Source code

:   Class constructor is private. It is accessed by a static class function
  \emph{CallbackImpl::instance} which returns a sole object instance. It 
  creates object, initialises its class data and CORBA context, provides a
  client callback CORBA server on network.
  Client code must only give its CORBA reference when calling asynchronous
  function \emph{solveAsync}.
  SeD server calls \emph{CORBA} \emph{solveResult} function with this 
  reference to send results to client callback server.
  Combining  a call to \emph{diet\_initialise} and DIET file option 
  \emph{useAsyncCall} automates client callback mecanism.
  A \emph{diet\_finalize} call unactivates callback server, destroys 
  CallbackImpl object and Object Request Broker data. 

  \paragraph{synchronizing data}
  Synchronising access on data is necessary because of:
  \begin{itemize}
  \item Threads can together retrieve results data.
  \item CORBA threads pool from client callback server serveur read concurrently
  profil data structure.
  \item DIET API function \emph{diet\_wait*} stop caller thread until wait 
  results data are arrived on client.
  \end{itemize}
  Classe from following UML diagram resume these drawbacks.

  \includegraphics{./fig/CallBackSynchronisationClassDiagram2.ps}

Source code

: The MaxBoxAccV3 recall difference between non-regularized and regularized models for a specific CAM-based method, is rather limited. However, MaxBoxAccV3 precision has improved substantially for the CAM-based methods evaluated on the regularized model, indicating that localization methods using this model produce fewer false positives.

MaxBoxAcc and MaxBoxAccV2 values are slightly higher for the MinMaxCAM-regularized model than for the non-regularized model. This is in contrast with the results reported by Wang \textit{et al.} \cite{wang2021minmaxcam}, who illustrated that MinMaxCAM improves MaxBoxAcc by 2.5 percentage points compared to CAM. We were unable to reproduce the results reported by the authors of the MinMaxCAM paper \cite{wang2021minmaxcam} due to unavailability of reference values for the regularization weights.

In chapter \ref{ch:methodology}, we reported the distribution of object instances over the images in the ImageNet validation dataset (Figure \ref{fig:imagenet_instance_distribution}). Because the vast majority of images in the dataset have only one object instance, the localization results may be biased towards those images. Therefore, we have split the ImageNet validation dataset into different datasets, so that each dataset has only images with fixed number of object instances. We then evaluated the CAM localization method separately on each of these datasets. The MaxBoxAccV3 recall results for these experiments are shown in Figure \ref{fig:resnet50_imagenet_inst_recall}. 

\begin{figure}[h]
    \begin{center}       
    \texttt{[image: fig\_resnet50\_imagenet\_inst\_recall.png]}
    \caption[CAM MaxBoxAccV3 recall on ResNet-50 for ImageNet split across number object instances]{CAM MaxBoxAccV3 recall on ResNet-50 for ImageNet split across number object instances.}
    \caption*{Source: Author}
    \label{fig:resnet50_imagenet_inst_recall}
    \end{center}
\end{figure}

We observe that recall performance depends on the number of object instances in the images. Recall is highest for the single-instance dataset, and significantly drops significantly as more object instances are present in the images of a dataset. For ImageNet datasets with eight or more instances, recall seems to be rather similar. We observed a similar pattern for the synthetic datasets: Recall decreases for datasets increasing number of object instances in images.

TASK ITEM:
Output the data exactly, from the first line through the line that holds "SeD server calls", so that no later line appears.

THE ANSWER:
Source code

:   Class constructor is private. It is accessed by a static class function
  \emph{CallbackImpl::instance} which returns a sole object instance. It 
  creates object, initialises its class data and CORBA context, provides a
  client callback CORBA server on network.
  Client code must only give its CORBA reference when calling asynchronous
  function \emph{solveAsync}.
  SeD server calls \emph{CORBA} \emph{solveResult} function with this 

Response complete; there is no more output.